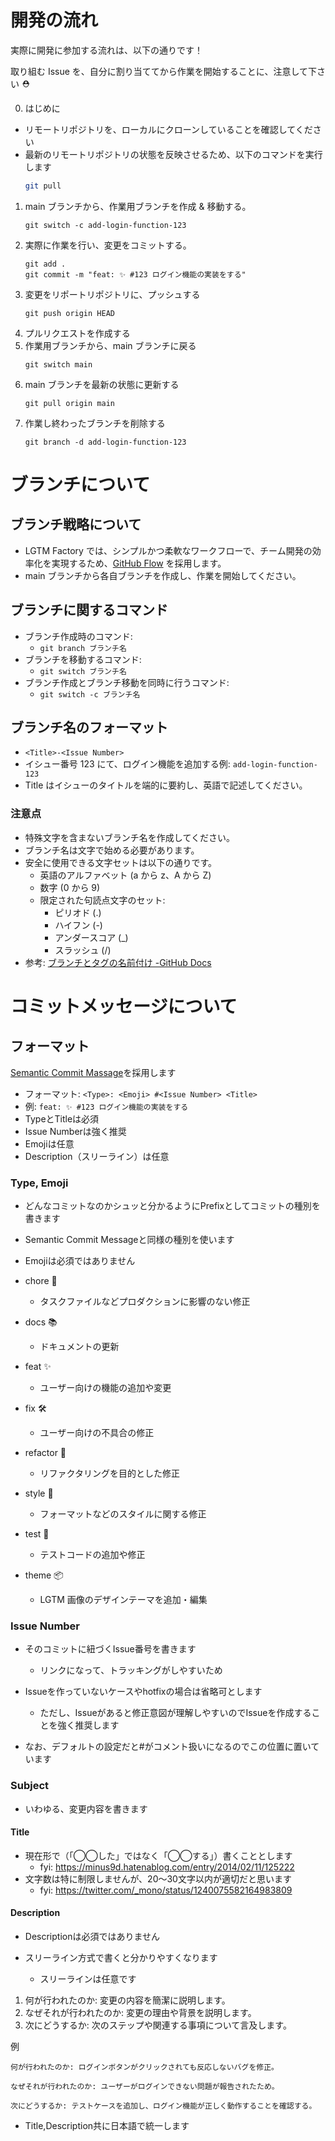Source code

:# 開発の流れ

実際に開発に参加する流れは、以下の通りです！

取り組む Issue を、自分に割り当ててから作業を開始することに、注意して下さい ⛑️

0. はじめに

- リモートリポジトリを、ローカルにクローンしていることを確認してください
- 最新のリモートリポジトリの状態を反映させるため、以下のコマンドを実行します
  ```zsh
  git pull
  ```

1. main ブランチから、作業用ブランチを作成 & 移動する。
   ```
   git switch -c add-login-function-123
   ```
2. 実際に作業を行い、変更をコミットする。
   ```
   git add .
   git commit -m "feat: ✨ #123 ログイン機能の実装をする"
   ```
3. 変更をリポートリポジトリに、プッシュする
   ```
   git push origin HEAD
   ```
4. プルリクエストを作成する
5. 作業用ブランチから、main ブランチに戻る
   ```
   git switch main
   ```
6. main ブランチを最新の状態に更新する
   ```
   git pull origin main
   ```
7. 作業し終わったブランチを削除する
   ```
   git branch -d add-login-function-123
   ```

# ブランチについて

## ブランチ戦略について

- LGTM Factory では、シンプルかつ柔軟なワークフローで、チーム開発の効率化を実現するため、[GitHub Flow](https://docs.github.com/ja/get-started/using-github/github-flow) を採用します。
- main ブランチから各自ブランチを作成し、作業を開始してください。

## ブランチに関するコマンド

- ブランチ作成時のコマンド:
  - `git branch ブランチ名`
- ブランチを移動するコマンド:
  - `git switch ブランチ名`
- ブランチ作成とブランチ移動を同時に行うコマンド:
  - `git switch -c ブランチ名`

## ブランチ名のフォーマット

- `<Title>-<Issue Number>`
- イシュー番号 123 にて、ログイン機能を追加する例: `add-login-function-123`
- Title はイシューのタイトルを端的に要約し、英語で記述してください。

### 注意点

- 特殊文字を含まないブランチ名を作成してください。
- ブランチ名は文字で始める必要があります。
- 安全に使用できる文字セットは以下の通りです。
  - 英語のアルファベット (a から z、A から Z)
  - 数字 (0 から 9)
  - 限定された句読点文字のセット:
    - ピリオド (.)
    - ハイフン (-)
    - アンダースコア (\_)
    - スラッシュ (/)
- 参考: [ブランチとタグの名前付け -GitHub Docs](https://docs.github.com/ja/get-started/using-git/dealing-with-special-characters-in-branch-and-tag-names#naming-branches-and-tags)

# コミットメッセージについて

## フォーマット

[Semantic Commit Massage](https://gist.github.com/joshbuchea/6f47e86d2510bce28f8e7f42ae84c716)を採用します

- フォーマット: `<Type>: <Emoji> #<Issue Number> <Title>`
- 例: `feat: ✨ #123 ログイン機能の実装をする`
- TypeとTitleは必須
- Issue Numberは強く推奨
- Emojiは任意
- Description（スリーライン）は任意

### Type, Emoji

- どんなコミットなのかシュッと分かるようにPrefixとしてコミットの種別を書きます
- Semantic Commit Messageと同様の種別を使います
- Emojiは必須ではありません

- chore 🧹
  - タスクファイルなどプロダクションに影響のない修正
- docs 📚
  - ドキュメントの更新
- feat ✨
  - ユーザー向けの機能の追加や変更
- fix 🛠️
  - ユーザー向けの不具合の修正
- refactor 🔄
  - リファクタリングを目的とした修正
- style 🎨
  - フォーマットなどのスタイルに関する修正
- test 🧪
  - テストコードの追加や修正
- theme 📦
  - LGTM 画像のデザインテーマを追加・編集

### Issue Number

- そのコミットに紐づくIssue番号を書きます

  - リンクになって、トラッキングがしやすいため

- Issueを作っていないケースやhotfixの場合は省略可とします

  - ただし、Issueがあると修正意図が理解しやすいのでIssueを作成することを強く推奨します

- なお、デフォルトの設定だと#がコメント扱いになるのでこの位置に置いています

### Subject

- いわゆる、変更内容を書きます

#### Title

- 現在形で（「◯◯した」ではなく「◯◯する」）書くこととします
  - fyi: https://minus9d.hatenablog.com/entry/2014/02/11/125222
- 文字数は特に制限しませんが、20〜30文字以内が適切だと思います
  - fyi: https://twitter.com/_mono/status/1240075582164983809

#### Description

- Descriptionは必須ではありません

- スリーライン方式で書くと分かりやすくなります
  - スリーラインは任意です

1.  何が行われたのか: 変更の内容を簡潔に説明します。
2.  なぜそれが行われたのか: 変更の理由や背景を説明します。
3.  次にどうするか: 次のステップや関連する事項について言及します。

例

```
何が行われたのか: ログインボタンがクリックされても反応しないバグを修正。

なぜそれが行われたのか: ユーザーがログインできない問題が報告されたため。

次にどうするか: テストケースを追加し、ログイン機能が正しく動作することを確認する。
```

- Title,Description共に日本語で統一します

***

- **WORK ORDER**
What number of lines in the records contain the word "次にどうするか"? Answer with that number alone.

- **SOLUTION TO THE EXERCISE**
2